**Your goal:**
The records below hold a stretch from the line with "## 🐛 Problemas Resueltos" through the line with "Después | Mejora |"; return exactly those lines, ends included, and nothing more.

START Extracted entries

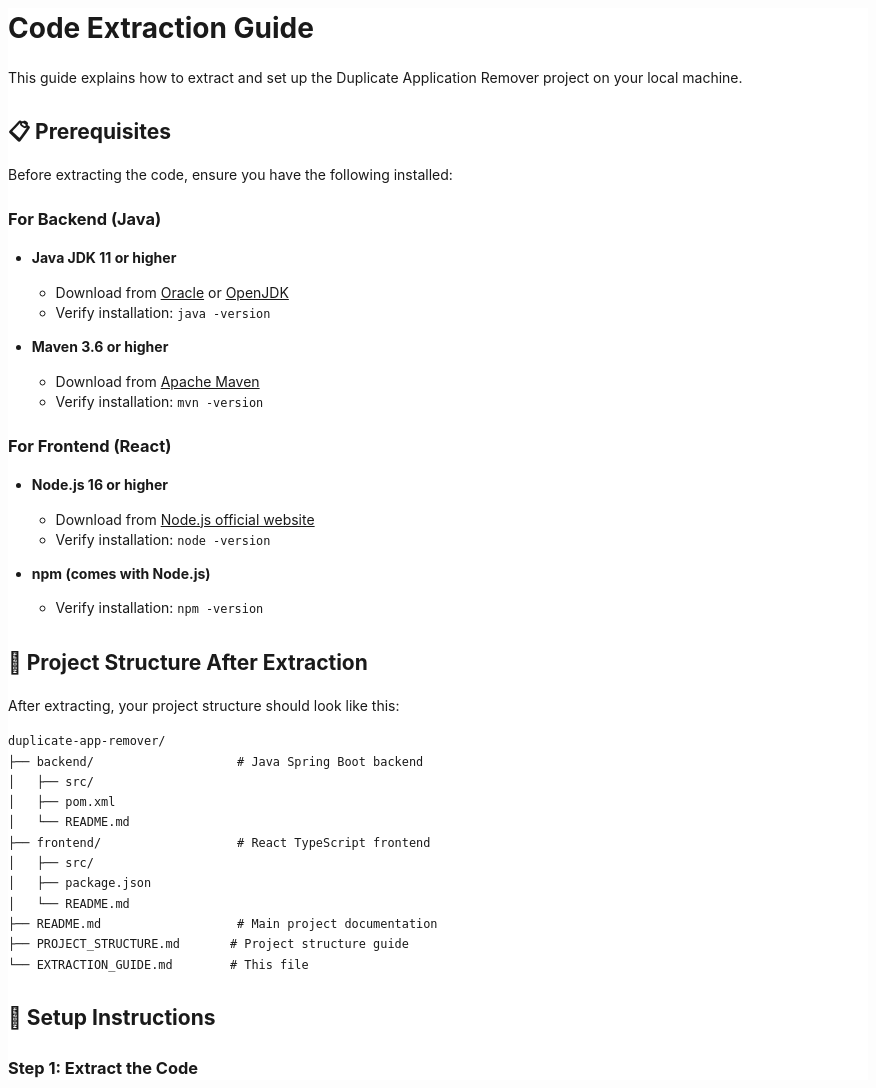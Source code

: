 # Code Extraction Guide

This guide explains how to extract and set up the Duplicate Application Remover project on your local machine.

## 📋 Prerequisites

Before extracting the code, ensure you have the following installed:

### For Backend (Java)
- **Java JDK 11 or higher**
  - Download from [Oracle](https://www.oracle.com/java/technologies/downloads/) or [OpenJDK](https://openjdk.org/)
  - Verify installation: `java -version`

- **Maven 3.6 or higher**
  - Download from [Apache Maven](https://maven.apache.org/download.cgi)
  - Verify installation: `mvn -version`

### For Frontend (React)
- **Node.js 16 or higher**
  - Download from [Node.js official website](https://nodejs.org/)
  - Verify installation: `node -version`

- **npm (comes with Node.js)**
  - Verify installation: `npm -version`

## 📁 Project Structure After Extraction

After extracting, your project structure should look like this:

```
duplicate-app-remover/
├── backend/                    # Java Spring Boot backend
│   ├── src/
│   ├── pom.xml
│   └── README.md
├── frontend/                   # React TypeScript frontend
│   ├── src/
│   ├── package.json
│   └── README.md
├── README.md                   # Main project documentation
├── PROJECT_STRUCTURE.md       # Project structure guide
└── EXTRACTION_GUIDE.md        # This file
```

## 🚀 Setup Instructions

### Step 1: Extract the Code
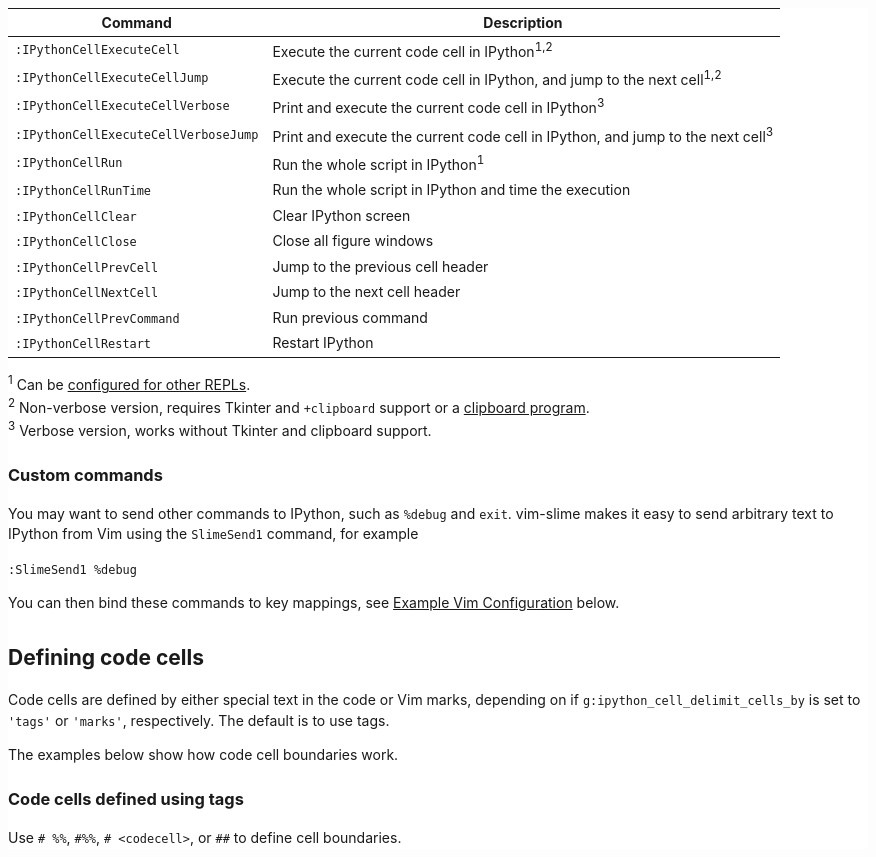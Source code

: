 | Command                               | Description                                                                                 |
| ------------------------------------- | ------------------------------------------------------------------------------------------- |
| `:IPythonCellExecuteCell`             | Execute the current code cell in IPython<sup>1,2</sup>                                      |
| `:IPythonCellExecuteCellJump`         | Execute the current code cell in IPython, and jump to the next cell<sup>1,2</sup>           |
| `:IPythonCellExecuteCellVerbose`      | Print and execute the current code cell in IPython<sup>3</sup>                              |
| `:IPythonCellExecuteCellVerboseJump`  | Print and execute the current code cell in IPython, and jump to the next cell<sup>3</sup>   |
| `:IPythonCellRun`                     | Run the whole script in IPython<sup>1</sup>                                                 |
| `:IPythonCellRunTime`                 | Run the whole script in IPython and time the execution                                      |
| `:IPythonCellClear`                   | Clear IPython screen                                                                        |
| `:IPythonCellClose`                   | Close all figure windows                                                                    |
| `:IPythonCellPrevCell`                | Jump to the previous cell header                                                            |
| `:IPythonCellNextCell`                | Jump to the next cell header                                                                |
| `:IPythonCellPrevCommand`             | Run previous command                                                                        |
| `:IPythonCellRestart`                 | Restart IPython                                                                             |

<sup>1</sup> Can be [configured for other REPLs](#other-repls).  
<sup>2</sup> Non-verbose version, requires Tkinter and `+clipboard` support or a [clipboard program](#supported-clipboard-programs).  
<sup>3</sup> Verbose version, works without Tkinter and clipboard support.

[vim-slime]: https://github.com/jpalardy/vim-slime


### Custom commands

You may want to send other commands to IPython, such as `%debug` and `exit`.
vim-slime makes it easy to send arbitrary text to IPython from Vim using the
`SlimeSend1` command, for example

    :SlimeSend1 %debug

You can then bind these commands to key mappings, see
[Example Vim Configuration](#example-vim-configuration) below.


Defining code cells
-------------------

Code cells are defined by either special text in the code or Vim marks,
depending on if `g:ipython_cell_delimit_cells_by` is set to `'tags'` or
`'marks'`, respectively. The default is to use tags.

The examples below show how code cell boundaries work.


### Code cells defined using tags

Use `# %%`, `#%%`, `# <codecell>`, or `##` to define cell boundaries.


[vim-plug]: https://github.com/junegunn/vim-plug
[Vundle]: https://github.com/VundleVim/Vundle.vim
[NeoBundle]: https://github.com/Shougo/neobundle.vim
[Dein]: https://github.com/Shougo/dein.vim
[Pathogen]: https://github.com/tpope/vim-pathogen
[Python regex patterns]: https://docs.python.org/3/library/re.html#regular-expression-syntax
[percent format]: https://jupytext.readthedocs.io/en/latest/formats.html#the-percent-format
[the wiki]: https://github.com/hanschen/vim-ipython-cell/wiki
[xclip]: https://github.com/astrand/xclip
[xsel]: https://github.com/kfish/xsel
[documentation]: https://neovim.io/doc/user/provider.html#provider-python
[neovim]: https://pypi.org/project/neovim/
[tslime\_ipython]: https://github.com/eldridgejm/tslime_ipython
[vim-ipython]: https://github.com/ivanov/vim-ipython
[nvim-ipy]: https://github.com/bfredl/nvim-ipy
[vim-tmux-navigator]: https://github.com/christoomey/vim-tmux-navigator
[vim-signature]: https://github.com/kshenoy/vim-signature
[tslime\_ipython]: https://github.com/eldridgejm/tslime_ipython
[YouCompleteMe]: https://github.com/Valloric/YouCompleteMe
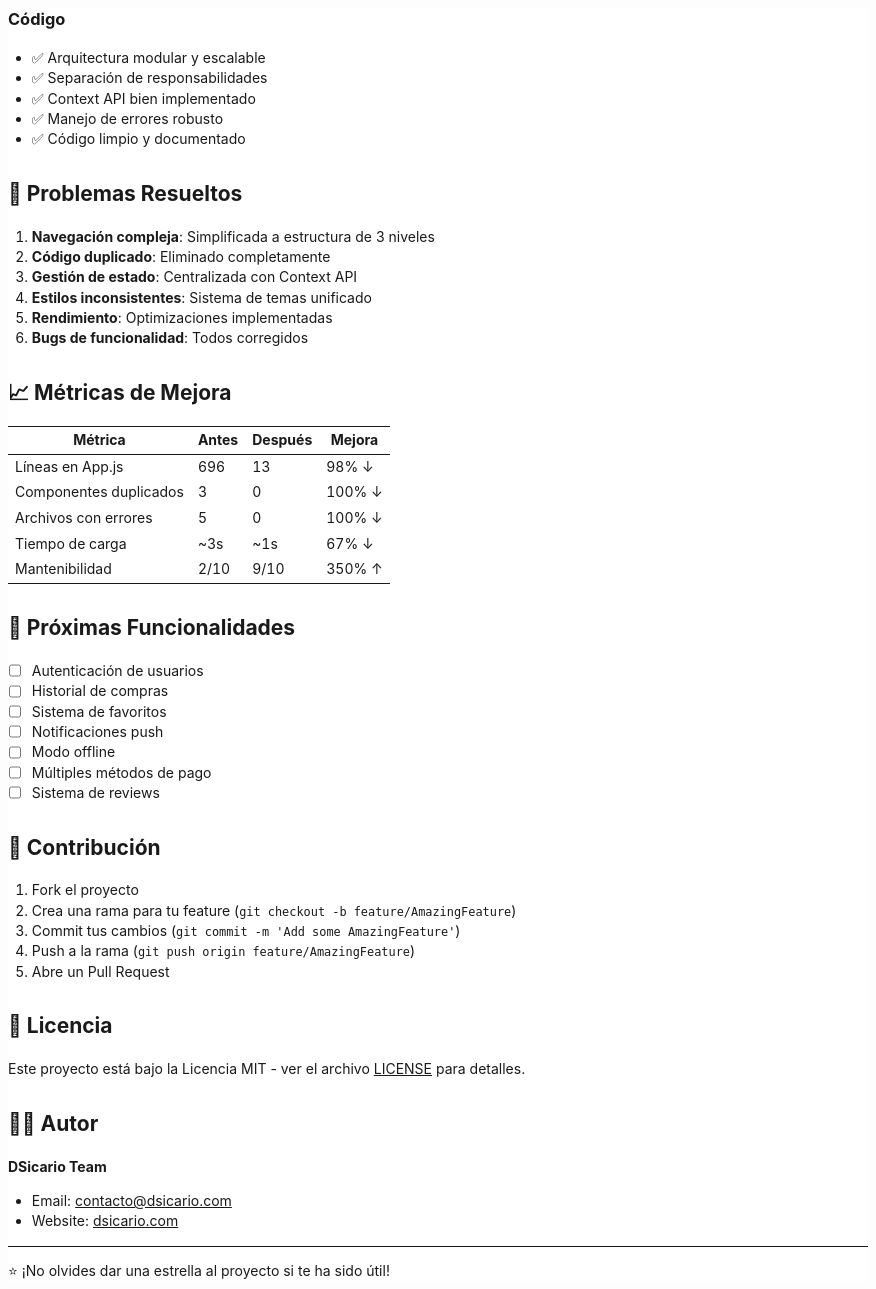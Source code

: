 ### Código
- ✅ Arquitectura modular y escalable
- ✅ Separación de responsabilidades
- ✅ Context API bien implementado
- ✅ Manejo de errores robusto
- ✅ Código limpio y documentado

## 🐛 Problemas Resueltos

1. **Navegación compleja**: Simplificada a estructura de 3 niveles
2. **Código duplicado**: Eliminado completamente
3. **Gestión de estado**: Centralizada con Context API
4. **Estilos inconsistentes**: Sistema de temas unificado
5. **Rendimiento**: Optimizaciones implementadas
6. **Bugs de funcionalidad**: Todos corregidos

## 📈 Métricas de Mejora

| Métrica | Antes | Después | Mejora |
|---------|-------|---------|--------|
| Líneas en App.js | 696 | 13 | 98% ↓ |
| Componentes duplicados | 3 | 0 | 100% ↓ |
| Archivos con errores | 5 | 0 | 100% ↓ |
| Tiempo de carga | ~3s | ~1s | 67% ↓ |
| Mantenibilidad | 2/10 | 9/10 | 350% ↑ |

## 🔮 Próximas Funcionalidades

- [ ] Autenticación de usuarios
- [ ] Historial de compras
- [ ] Sistema de favoritos
- [ ] Notificaciones push
- [ ] Modo offline
- [ ] Múltiples métodos de pago
- [ ] Sistema de reviews

## 🤝 Contribución

1. Fork el proyecto
2. Crea una rama para tu feature (`git checkout -b feature/AmazingFeature`)
3. Commit tus cambios (`git commit -m 'Add some AmazingFeature'`)
4. Push a la rama (`git push origin feature/AmazingFeature`)
5. Abre un Pull Request

## 📄 Licencia

Este proyecto está bajo la Licencia MIT - ver el archivo [LICENSE](LICENSE) para detalles.

## 👨‍💻 Autor

**DSicario Team**
- Email: contacto@dsicario.com
- Website: [dsicario.com](https://dsicario.com)

---

⭐ ¡No olvides dar una estrella al proyecto si te ha sido útil!
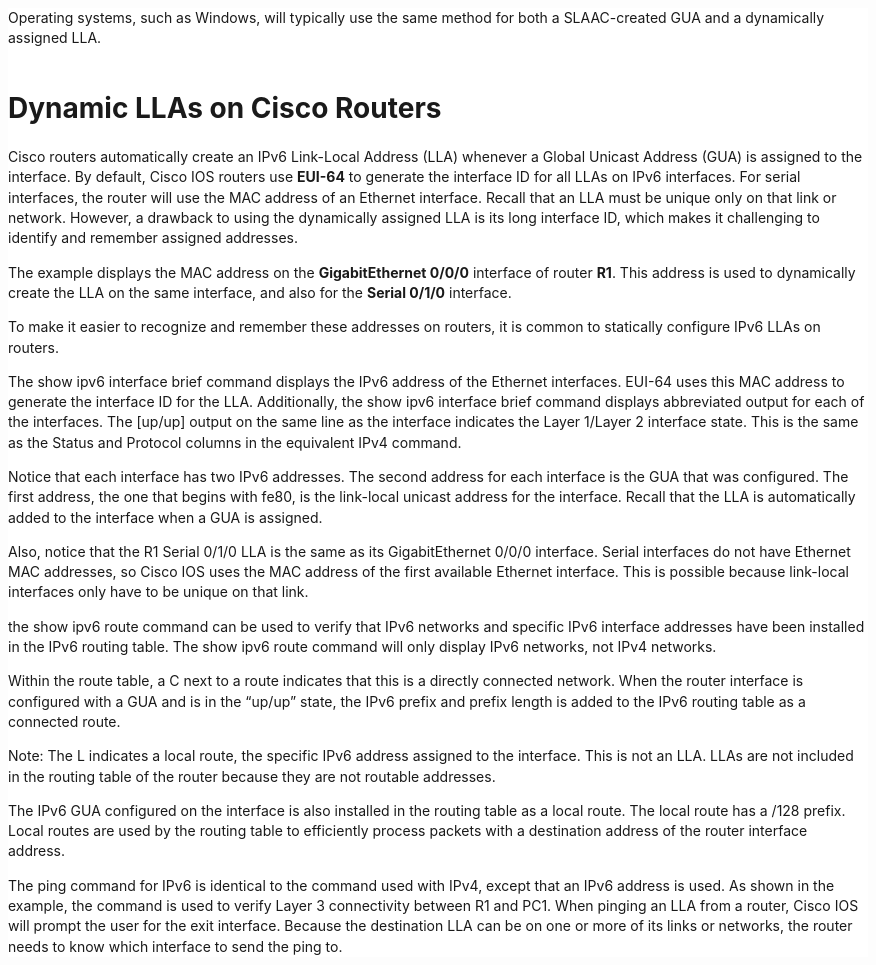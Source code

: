 Operating systems, such as Windows, will typically use the same method for both a SLAAC-created GUA and a dynamically assigned LLA.

# Dynamic LLAs on Cisco Routers

Cisco routers automatically create an IPv6 Link-Local Address (LLA) whenever a Global Unicast Address (GUA) is assigned to the interface. By default, Cisco IOS routers use **EUI-64** to generate the interface ID for all LLAs on IPv6 interfaces. For serial interfaces, the router will use the MAC address of an Ethernet interface. Recall that an LLA must be unique only on that link or network. However, a drawback to using the dynamically assigned LLA is its long interface ID, which makes it challenging to identify and remember assigned addresses. 

The example displays the MAC address on the **GigabitEthernet 0/0/0** interface of router **R1**. This address is used to dynamically create the LLA on the same interface, and also for the **Serial 0/1/0** interface.

To make it easier to recognize and remember these addresses on routers, it is common to statically configure IPv6 LLAs on routers.

The show ipv6 interface brief command displays the IPv6 address of the Ethernet interfaces. EUI-64 uses this MAC address to generate the interface ID for the LLA. Additionally, the show ipv6 interface brief command displays abbreviated output for each of the interfaces. The [up/up] output on the same line as the interface indicates the Layer 1/Layer 2 interface state. This is the same as the Status and Protocol columns in the equivalent IPv4 command.

Notice that each interface has two IPv6 addresses. The second address for each interface is the GUA that was configured. The first address, the one that begins with fe80, is the link-local unicast address for the interface. Recall that the LLA is automatically added to the interface when a GUA is assigned.

Also, notice that the R1 Serial 0/1/0 LLA is the same as its GigabitEthernet 0/0/0 interface. Serial interfaces do not have Ethernet MAC addresses, so Cisco IOS uses the MAC address of the first available Ethernet interface. This is possible because link-local interfaces only have to be unique on that link.

the show ipv6 route command can be used to verify that IPv6 networks and specific IPv6 interface addresses have been installed in the IPv6 routing table. The show ipv6 route command will only display IPv6 networks, not IPv4 networks.

Within the route table, a C next to a route indicates that this is a directly connected network. When the router interface is configured with a GUA and is in the “up/up” state, the IPv6 prefix and prefix length is added to the IPv6 routing table as a connected route.

Note: The L indicates a local route, the specific IPv6 address assigned to the interface. This is not an LLA. LLAs are not included in the routing table of the router because they are not routable addresses.

The IPv6 GUA configured on the interface is also installed in the routing table as a local route. The local route has a /128 prefix. Local routes are used by the routing table to efficiently process packets with a destination address of the router interface address.

The ping command for IPv6 is identical to the command used with IPv4, except that an IPv6 address is used. As shown in the example, the command is used to verify Layer 3 connectivity between R1 and PC1. When pinging an LLA from a router, Cisco IOS will prompt the user for the exit interface. Because the destination LLA can be on one or more of its links or networks, the router needs to know which interface to send the ping to.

END Extracted entries

**Solved exercise:**
## 🐛 Problemas Resueltos

1. **Navegación compleja**: Simplificada a estructura de 3 niveles
2. **Código duplicado**: Eliminado completamente
3. **Gestión de estado**: Centralizada con Context API
4. **Estilos inconsistentes**: Sistema de temas unificado
5. **Rendimiento**: Optimizaciones implementadas
6. **Bugs de funcionalidad**: Todos corregidos

## 📈 Métricas de Mejora

| Métrica | Antes | Después | Mejora |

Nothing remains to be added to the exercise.